— И что у нас на ужин? — спросил я осторожно, входя в гостиную и садясь.
— То, что ты любишь, — ответила мама, ставя поднос мне на колени. — Кушай.
Она улыбнулась:
— Ты выглядишь так, словно давным-давно не ел нормальной человеческой пищи.
Как только я страдальчески посмотрел на тарелку, мне стало ясно, что винить я должен только себя самого. Я ведь прекрасно знал, что мама имеет обыкновение путать мои любимые блюда с любимыми блюдами других своих птенцов, также давно вылетевших из семейного гнезда. Но то, что лежало на тарелке передо мной, не было любимым блюдом кого-нибудь из моих братьев или сестры. Это скорее был наш общий кулинарный кошмар: два куска свинины, три большие ложки картофельного пюре с такой густой подливкой, что в нее можно было бы воткнуть нож и он бы не упал, морковь, горох и брюссельская капуста. Разварившиеся, противно пахнущие, мокрые зеленые мячики проклятой брюссельской капусты.
Я лихорадочно обвел взглядом комнату, чтобы посмотреть, что думает о нашей трапезе мой единственный коллега по палате номер шесть. Отец сидел перед телевизором в кресле, которое считал своим владением, и жевал, иногда поднимая глаза, чтобы оценить наряд ведущего новостей. Мама все еще стояла на пороге кухни, ожидая, когда я накинусь на свой первый за долгое время домашний обед. Я поднял на нее глаза и улыбнулся. Взгляд на ее лице выражал глубокое удовлетворение: она заботилась о нас — своей семье — и следила за тем, чтобы все наши потребности были удовлетворены. Наверное, это доставляло ей удовольствие.
— Почему ты не сядешь, мама? — неосторожно спросил я. Я ни разу в жизни не видел, чтобы она сидела за ужином — словно у нее в коленях были клинья, мешающие их согнуть.
— Почему ты не ешь? — спросила мама. — Мало соли? Я сейчас принесу.

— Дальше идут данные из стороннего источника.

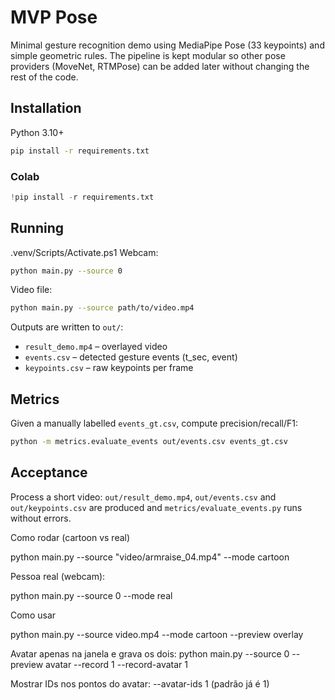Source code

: # MVP Pose

Minimal gesture recognition demo using MediaPipe Pose (33 keypoints) and
simple geometric rules. The pipeline is kept modular so other pose
providers (MoveNet, RTMPose) can be added later without changing the
rest of the code.

## Installation

Python 3.10+

```bash
pip install -r requirements.txt
```

### Colab

```python
!pip install -r requirements.txt
```

## Running

.venv/Scripts/Activate.ps1
Webcam:

```bash
python main.py --source 0
```

Video file:

```bash
python main.py --source path/to/video.mp4
```

Outputs are written to `out/`:

* `result_demo.mp4` – overlayed video
* `events.csv` – detected gesture events (t_sec, event)
* `keypoints.csv` – raw keypoints per frame

## Metrics

Given a manually labelled `events_gt.csv`, compute precision/recall/F1:

```bash
python -m metrics.evaluate_events out/events.csv events_gt.csv
```

## Acceptance

Process a short video: `out/result_demo.mp4`, `out/events.csv` and
`out/keypoints.csv` are produced and `metrics/evaluate_events.py` runs
without errors.


Como rodar (cartoon vs real)

python main.py --source "video/armraise_04.mp4" --mode cartoon

Pessoa real (webcam):

python main.py --source 0 --mode real

Como usar

python main.py --source video.mp4 --mode cartoon --preview overlay

Avatar apenas na janela e grava os dois:
python main.py --source 0 --preview avatar --record 1 --record-avatar 1

Mostrar IDs nos pontos do avatar: --avatar-ids 1 (padrão já é 1)
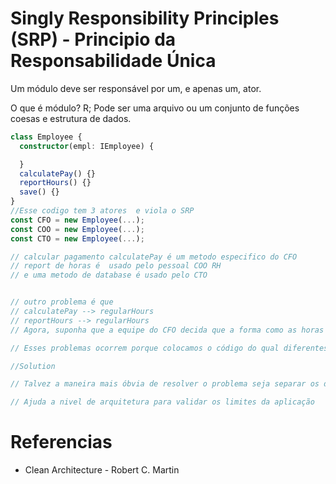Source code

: 
# Singly Responsibility Principles (SRP) - Principio da Responsabilidade Única

Um módulo deve ser responsável por um, e apenas um, ator.

O que é módulo? 
R; Pode ser uma arquivo ou um conjunto de funções coesas e estrutura de dados.

```typescript
class Employee {
  constructor(empl: IEmployee) {

  }
  calculatePay() {}
  reportHours() {}
  save() {}
}
//Esse codigo tem 3 atores  e viola o SRP 
const CFO = new Employee(...);
const COO = new Employee(...);
const CTO = new Employee(...);

// calcular pagamento calculatePay é um metodo especifico do CFO
// report de horas é  usado pelo pessoal COO RH
// e uma metodo de database é usado pelo CTO


// outro problema é que 
// calculatePay --> regularHours
// reportHours --> regularHours
// Agora, suponha que a equipe do CFO decida que a forma como as horas não extras são calculadas precisa ser ajustada. Em contraste, a equipe do COO em RH não quer esse ajuste específico porque usa horas não extras para uma finalidade diferente.

// Esses problemas ocorrem porque colocamos o código do qual diferentes atores dependem em estreita proximidade. O SRP diz para separar o código do qual os diferentes atores dependem.

//Solution

// Talvez a maneira mais óbvia de resolver o problema seja separar os dados das funções. As três classes compartilham o acesso a EmployeeData, que é uma estrutura de dados simples sem métodos. Cada classe contém apenas o código-fonte necessário para sua função específica. As três classes não podem se conhecer. Assim, qualquer duplicação acidental é evitada.

// Ajuda a nivel de arquitetura para validar os limites da aplicação
```


# Referencias

* Clean Architecture - Robert C. Martin
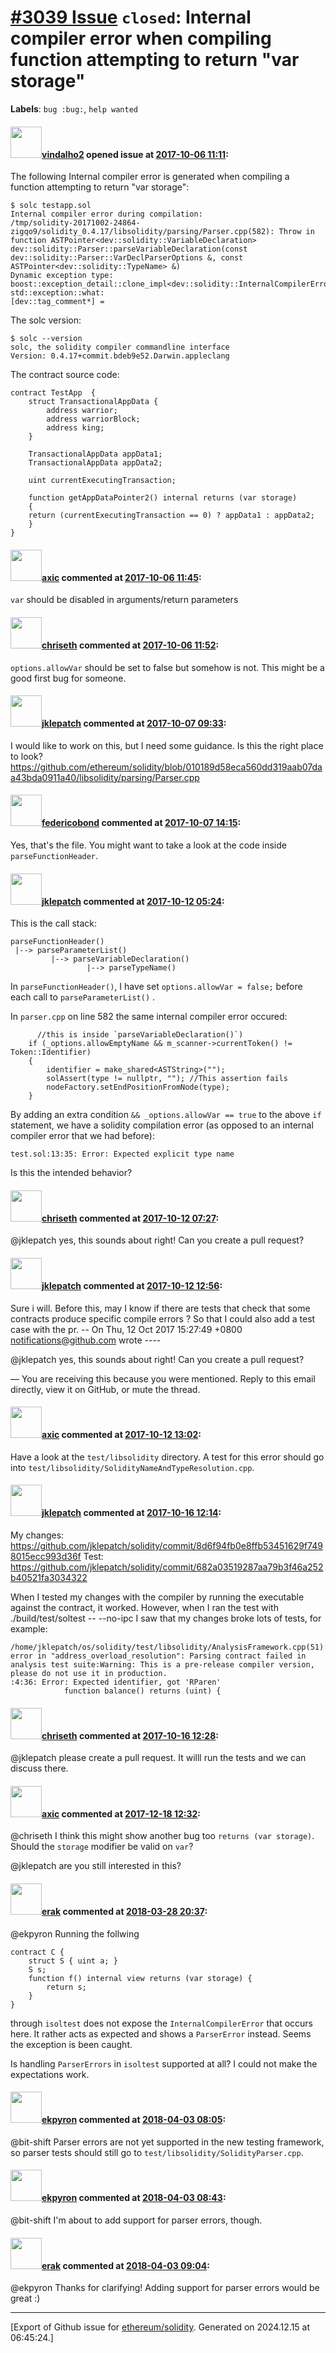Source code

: # [\#3039 Issue](https://github.com/ethereum/solidity/issues/3039) `closed`: Internal compiler error when compiling function attempting to return "var storage"
**Labels**: `bug :bug:`, `help wanted`


#### <img src="https://avatars.githubusercontent.com/u/26254580?v=4" width="50">[vindalho2](https://github.com/vindalho2) opened issue at [2017-10-06 11:11](https://github.com/ethereum/solidity/issues/3039):

The following Internal compiler error is generated when compiling a function attempting to return "var storage":

```
$ solc testapp.sol 
Internal compiler error during compilation:
/tmp/solidity-20171002-24864-zigqo9/solidity_0.4.17/libsolidity/parsing/Parser.cpp(582): Throw in function ASTPointer<dev::solidity::VariableDeclaration> dev::solidity::Parser::parseVariableDeclaration(const dev::solidity::Parser::VarDeclParserOptions &, const ASTPointer<dev::solidity::TypeName> &)
Dynamic exception type: boost::exception_detail::clone_impl<dev::solidity::InternalCompilerError>
std::exception::what: 
[dev::tag_comment*] = 
```

The solc version:
```
$ solc --version
solc, the solidity compiler commandline interface
Version: 0.4.17+commit.bdeb9e52.Darwin.appleclang
```

The contract source code:
```
contract TestApp  {
    struct TransactionalAppData { 
        address warrior;
        address warriorBlock;
        address king;
    }

    TransactionalAppData appData1;
    TransactionalAppData appData2;

    uint currentExecutingTransaction;

    function getAppDataPointer2() internal returns (var storage)  
    {
	return (currentExecutingTransaction == 0) ? appData1 : appData2;	
    }   
}
```


#### <img src="https://avatars.githubusercontent.com/u/20340?v=4" width="50">[axic](https://github.com/axic) commented at [2017-10-06 11:45](https://github.com/ethereum/solidity/issues/3039#issuecomment-334732522):

`var` should be disabled in arguments/return parameters

#### <img src="https://avatars.githubusercontent.com/u/9073706?v=4" width="50">[chriseth](https://github.com/chriseth) commented at [2017-10-06 11:52](https://github.com/ethereum/solidity/issues/3039#issuecomment-334733748):

`options.allowVar` should be set to false but somehow is not. This might be a good first bug for someone.

#### <img src="https://avatars.githubusercontent.com/u/9279488?u=ba82da6cb3877fe2cd13b5c6dd8222b83aa67fe4&v=4" width="50">[jklepatch](https://github.com/jklepatch) commented at [2017-10-07 09:33](https://github.com/ethereum/solidity/issues/3039#issuecomment-334922823):

I would like to work on this, but I need some guidance.
Is this the right place to look?
https://github.com/ethereum/solidity/blob/010189d58eca560dd319aab07daa43bda0911a40/libsolidity/parsing/Parser.cpp

#### <img src="https://avatars.githubusercontent.com/u/138426?u=3117125771b06e3aa8da468c8f41e4038d717974&v=4" width="50">[federicobond](https://github.com/federicobond) commented at [2017-10-07 14:15](https://github.com/ethereum/solidity/issues/3039#issuecomment-334938013):

Yes, that's the file. You might want to take a look at the code inside `parseFunctionHeader`.

#### <img src="https://avatars.githubusercontent.com/u/9279488?u=ba82da6cb3877fe2cd13b5c6dd8222b83aa67fe4&v=4" width="50">[jklepatch](https://github.com/jklepatch) commented at [2017-10-12 05:24](https://github.com/ethereum/solidity/issues/3039#issuecomment-336024233):

This is the call stack:
```
parseFunctionHeader()
 |--> parseParameterList()
         |--> parseVariableDeclaration()
                 |--> parseTypeName()
```

In `parseFunctionHeader()`, I have set `options.allowVar = false;`  before each call to `parseParameterList()` .

In `parser.cpp` on line 582 the same internal compiler error occured:
```
      //this is inside `parseVariableDeclaration()`)
	if (_options.allowEmptyName && m_scanner->currentToken() != Token::Identifier)
	{
		identifier = make_shared<ASTString>("");
		solAssert(type != nullptr, ""); //This assertion fails
		nodeFactory.setEndPositionFromNode(type);
	}
```
By adding an extra condition `&& _options.allowVar == true` to the above `if` statement, we have a solidity compilation error (as opposed to an internal compiler error that we had before):

`test.sol:13:35: Error: Expected explicit type name`

Is this the intended behavior?

#### <img src="https://avatars.githubusercontent.com/u/9073706?v=4" width="50">[chriseth](https://github.com/chriseth) commented at [2017-10-12 07:27](https://github.com/ethereum/solidity/issues/3039#issuecomment-336044420):

@jklepatch yes, this sounds about right! Can you create a pull request?

#### <img src="https://avatars.githubusercontent.com/u/9279488?u=ba82da6cb3877fe2cd13b5c6dd8222b83aa67fe4&v=4" width="50">[jklepatch](https://github.com/jklepatch) commented at [2017-10-12 12:56](https://github.com/ethereum/solidity/issues/3039#issuecomment-336125837):

Sure i will. Before this, may I know if there  are tests that check that some contracts produce specific compile errors ? So that I could also add a test case with the pr.
-- On Thu, 12 Oct 2017 15:27:49 +0800 notifications@github.com wrote ----

@jklepatch yes, this sounds about right! Can you create a pull request?

—
You are receiving this because you were mentioned.
Reply to this email directly, view it on GitHub, or mute the thread.

#### <img src="https://avatars.githubusercontent.com/u/20340?v=4" width="50">[axic](https://github.com/axic) commented at [2017-10-12 13:02](https://github.com/ethereum/solidity/issues/3039#issuecomment-336127974):

Have a look at the `test/libsolidity` directory. A test for this error should go into `test/libsolidity/SolidityNameAndTypeResolution.cpp`.

#### <img src="https://avatars.githubusercontent.com/u/9279488?u=ba82da6cb3877fe2cd13b5c6dd8222b83aa67fe4&v=4" width="50">[jklepatch](https://github.com/jklepatch) commented at [2017-10-16 12:14](https://github.com/ethereum/solidity/issues/3039#issuecomment-336868488):

My changes: https://github.com/jklepatch/solidity/commit/8d6f94fb0e8ffb53451629f7498015ecc993d36f
Test: https://github.com/jklepatch/solidity/commit/682a03519287aa79b3f46a252b40521fa3034322

When I tested my changes with the compiler by running the executable against the contract, it worked.
However, when I ran the test with ./build/test/soltest -- --no-ipc I saw that my changes broke lots of tests, for example:
```
/home/jklepatch/os/solidity/test/libsolidity/AnalysisFramework.cpp(51): error in "address_overload_resolution": Parsing contract failed in analysis test suite:Warning: This is a pre-release compiler version, please do not use it in production.
:4:36: Error: Expected identifier, got 'RParen'
			function balance() returns (uint) {
```

#### <img src="https://avatars.githubusercontent.com/u/9073706?v=4" width="50">[chriseth](https://github.com/chriseth) commented at [2017-10-16 12:28](https://github.com/ethereum/solidity/issues/3039#issuecomment-336871675):

@jklepatch please create a pull request. It willl run the tests and we can discuss there.

#### <img src="https://avatars.githubusercontent.com/u/20340?v=4" width="50">[axic](https://github.com/axic) commented at [2017-12-18 12:32](https://github.com/ethereum/solidity/issues/3039#issuecomment-352413164):

@chriseth I think this might show another bug too `returns (var storage)`. Should the `storage` modifier be valid on `var`?

@jklepatch are you still interested in this?

#### <img src="https://avatars.githubusercontent.com/u/20012009?u=61e903cf16bc5f3353db1d571401e2e71b6f61ed&v=4" width="50">[erak](https://github.com/erak) commented at [2018-03-28 20:37](https://github.com/ethereum/solidity/issues/3039#issuecomment-377027737):

@ekpyron Running the follwing
```
contract C {
    struct S { uint a; }
    S s;
    function f() internal view returns (var storage) {
        return s;
    }
}
```
through ``isoltest`` does not expose the ``InternalCompilerError`` that occurs here. It rather acts as expected and shows a ``ParserError`` instead. Seems the exception is been caught.
 
Is handling ``ParserErrors`` in ``isoltest`` supported at all? I could not make the expectations work.

#### <img src="https://avatars.githubusercontent.com/u/1347491?v=4" width="50">[ekpyron](https://github.com/ekpyron) commented at [2018-04-03 08:05](https://github.com/ethereum/solidity/issues/3039#issuecomment-378164366):

@bit-shift Parser errors are not yet supported in the new testing framework, so parser tests should still go to ``test/libsolidity/SolidityParser.cpp``.

#### <img src="https://avatars.githubusercontent.com/u/1347491?v=4" width="50">[ekpyron](https://github.com/ekpyron) commented at [2018-04-03 08:43](https://github.com/ethereum/solidity/issues/3039#issuecomment-378174735):

@bit-shift I'm about to add support for parser errors, though.

#### <img src="https://avatars.githubusercontent.com/u/20012009?u=61e903cf16bc5f3353db1d571401e2e71b6f61ed&v=4" width="50">[erak](https://github.com/erak) commented at [2018-04-03 09:04](https://github.com/ethereum/solidity/issues/3039#issuecomment-378180804):

@ekpyron Thanks for clarifying! Adding support for parser errors would be great :)


-------------------------------------------------------------------------------



[Export of Github issue for [ethereum/solidity](https://github.com/ethereum/solidity). Generated on 2024.12.15 at 06:45:24.]
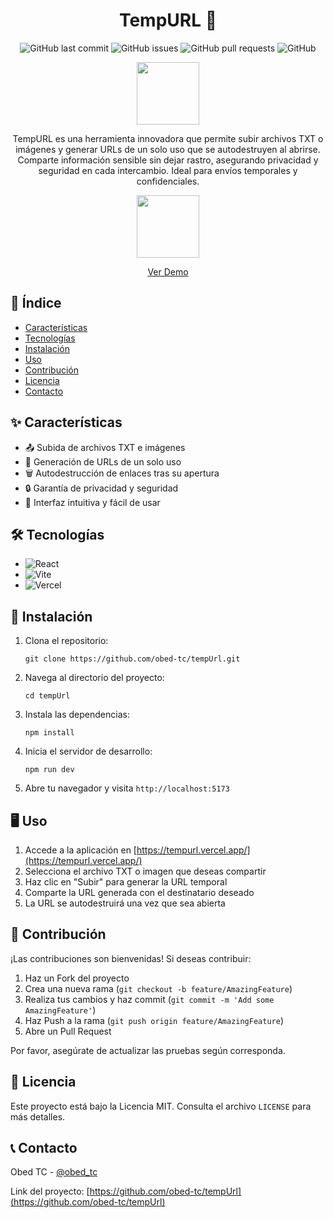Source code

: <div align="center">

# TempURL 🔐

![GitHub last commit](https://img.shields.io/github/last-commit/obed-tc/tempUrl)
![GitHub issues](https://img.shields.io/github/issues/obed-tc/tempUrl)
![GitHub pull requests](https://img.shields.io/github/issues-pr/obed-tc/tempUrl)
![GitHub](https://img.shields.io/github/license/obed-tc/tempUrl)

<img height="100" src="https://cdn.prod.website-files.com/64c58e0c45a4c36fcfec9edc/65be9f7af1bb8d98d5b129ac_Next%20Step%20Funded%20Logo.png"/>

TempURL es una herramienta innovadora que permite subir archivos TXT o imágenes y generar URLs de un solo uso que se autodestruyen al abrirse. Comparte información sensible sin dejar rastro, asegurando privacidad y seguridad en cada intercambio. Ideal para envíos temporales y confidenciales.

<img src="https://github.com/user-attachments/assets/3e504fe3-dbba-4434-a7a6-fe80d13730be" height="100">

[Ver Demo](https://tempurl.vercel.app/)


</div>

## 📑 Índice

- [Características](#-características)
- [Tecnologías](#-tecnologías)
- [Instalación](#-instalación)
- [Uso](#-uso)
- [Contribución](#-contribución)
- [Licencia](#-licencia)
- [Contacto](#-contacto)

## ✨ Características

- 📤 Subida de archivos TXT e imágenes
- 🔗 Generación de URLs de un solo uso
- 🗑️ Autodestrucción de enlaces tras su apertura
- 🔒 Garantía de privacidad y seguridad
- 🚀 Interfaz intuitiva y fácil de usar

## 🛠 Tecnologías

- ![React](https://img.shields.io/badge/-React-61DAFB?style=flat-square&logo=react&logoColor=black)
- ![Vite](https://img.shields.io/badge/-Vite-646CFF?style=flat-square&logo=vite&logoColor=white)
- ![Vercel](https://img.shields.io/badge/-Vercel-000000?style=flat-square&logo=vercel&logoColor=white)

## 🚀 Instalación

1. Clona el repositorio:
   ```
   git clone https://github.com/obed-tc/tempUrl.git
   ```

2. Navega al directorio del proyecto:
   ```
   cd tempUrl
   ```

3. Instala las dependencias:
   ```
   npm install
   ```

4. Inicia el servidor de desarrollo:
   ```
   npm run dev
   ```

5. Abre tu navegador y visita `http://localhost:5173`

## 🖥 Uso

1. Accede a la aplicación en [https://tempurl.vercel.app/](https://tempurl.vercel.app/)
2. Selecciona el archivo TXT o imagen que deseas compartir
3. Haz clic en "Subir" para generar la URL temporal
4. Comparte la URL generada con el destinatario deseado
5. La URL se autodestruirá una vez que sea abierta

## 🤝 Contribución

¡Las contribuciones son bienvenidas! Si deseas contribuir:

1. Haz un Fork del proyecto
2. Crea una nueva rama (`git checkout -b feature/AmazingFeature`)
3. Realiza tus cambios y haz commit (`git commit -m 'Add some AmazingFeature'`)
4. Haz Push a la rama (`git push origin feature/AmazingFeature`)
5. Abre un Pull Request

Por favor, asegúrate de actualizar las pruebas según corresponda.

## 📄 Licencia

Este proyecto está bajo la Licencia MIT. Consulta el archivo `LICENSE` para más detalles.

## 📞 Contacto

Obed TC - [@obed_tc](https://twitter.com/obed_tc)

Link del proyecto: [https://github.com/obed-tc/tempUrl](https://github.com/obed-tc/tempUrl)

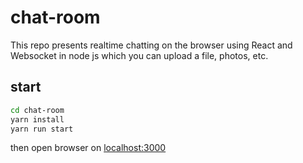 # chat-room

This repo presents realtime chatting on the browser using React and Websocket in node js which you can upload a file, photos, etc.

## start

```bash 
cd chat-room
yarn install
yarn run start
```

then open browser on <a href="http://localhost:3000">localhost:3000</a>
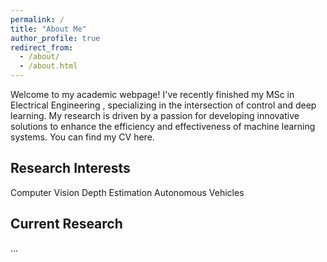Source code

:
 ```yaml
---
permalink: /
title: "About Me"
author_profile: true
redirect_from: 
  - /about/
  - /about.html
---
```


Welcome to my academic webpage! I've recently finished my MSc in Electrical Engineering , specializing in the intersection of control and deep learning. My research is driven by a passion for developing innovative solutions to enhance the efficiency and effectiveness of machine learning systems. You can find my CV here.

## Research Interests
Computer Vision
Depth Estimation
Autonomous Vehicles

## Current Research
...

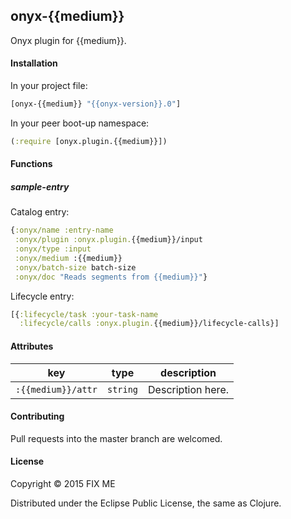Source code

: ## onyx-{{medium}}

Onyx plugin for {{medium}}.

#### Installation

In your project file:

```clojure
[onyx-{{medium}} "{{onyx-version}}.0"]
```

In your peer boot-up namespace:

```clojure
(:require [onyx.plugin.{{medium}}])
```

#### Functions

##### sample-entry

Catalog entry:

```clojure
{:onyx/name :entry-name
 :onyx/plugin :onyx.plugin.{{medium}}/input
 :onyx/type :input
 :onyx/medium :{{medium}}
 :onyx/batch-size batch-size
 :onyx/doc "Reads segments from {{medium}}"}
```

Lifecycle entry:

```clojure
[{:lifecycle/task :your-task-name
  :lifecycle/calls :onyx.plugin.{{medium}}/lifecycle-calls}]
```

#### Attributes

|key                           | type      | description
|------------------------------|-----------|------------
|`:{{medium}}/attr`            | `string`  | Description here.

#### Contributing

Pull requests into the master branch are welcomed.

#### License

Copyright © 2015 FIX ME

Distributed under the Eclipse Public License, the same as Clojure.
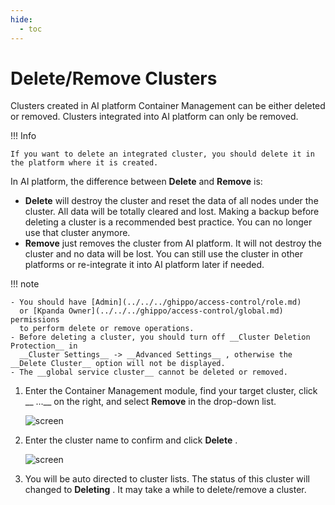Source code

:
 ```yaml
---
hide:
  - toc
---
```


# Delete/Remove Clusters

Clusters created in AI platform Container Management can be either deleted or removed. Clusters integrated into AI platform can only be removed.

!!! Info

    If you want to delete an integrated cluster, you should delete it in the platform where it is created.

In AI platform, the difference between __Delete__ and __Remove__ is:

- __Delete__ will destroy the cluster and reset the data of all nodes under the cluster. All data will be totally cleared and lost. Making a backup before deleting a cluster is a recommended best practice. You can no longer use that cluster anymore.
- __Remove__ just removes the cluster from AI platform. It will not destroy the cluster and no data will be lost. You can still use the cluster in other platforms or re-integrate it into AI platform later if needed.

!!! note

    - You should have [Admin](../../../ghippo/access-control/role.md)
      or [Kpanda Owner](../../../ghippo/access-control/global.md) permissions
      to perform delete or remove operations.
    - Before deleting a cluster, you should turn off __Cluster Deletion Protection__ in
      __Cluster Settings__ -> __Advanced Settings__ , otherwise the __Delete Cluster__ option will not be displayed.
    - The __global service cluster__ cannot be deleted or removed.

1. Enter the Container Management module, find your target cluster, click __ ...__ on the right,
   and select __Remove__ in the drop-down list.

    ![screen](https://docs.daocloud.io/daocloud-docs-images/docs/en/docs/kpanda/images/cluster-delete01.png)

2. Enter the cluster name to confirm and click __Delete__ .

    ![screen](https://docs.daocloud.io/daocloud-docs-images/docs/en/docs/kpanda/images/cluster-delete02.png)

3. You will be auto directed to cluster lists. The status of this cluster will changed to __Deleting__ . It may take a while to delete/remove a cluster.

Я снова посмотрел на свою тарелку и ответил не сразу, потому что слова, висевшие на кончике моего языка, были примерно такими: «Ты что не видишь, в чем дело? Ты что, не видишь, что у меня на тарелке четыре кочана брюссельской капусты, каждый размером с хороший мандарин?» Но я ничего подобного не сказал, потому что это невозможно было сделать, не оскорбив ее чувств, чего мне вовсе не хотелось. Эта ситуация напомнила мне детство. Когда мне было лет девять, я придумал хитрый способ избавляться от брюссельской капусты: я прятал ее в носовой платок, потом делал вид, что мне срочно надо в туалет, и по дороге бросал ее за холодильник. В теории все было великолепно, но мне не хватило дара предвидения, чтобы потом вытащить ее из-за холодильника и предать земле. Через полтора месяца моя система рухнула, когда запах гниющей брюссельской капусты наполнил кухню и мама обнаружила мой тайник. Она была в ярости, и меня не пускали гулять, как мне казалось, целую вечность. И вот теперь, через столько лет, я снова столкнулся с той же проблемой.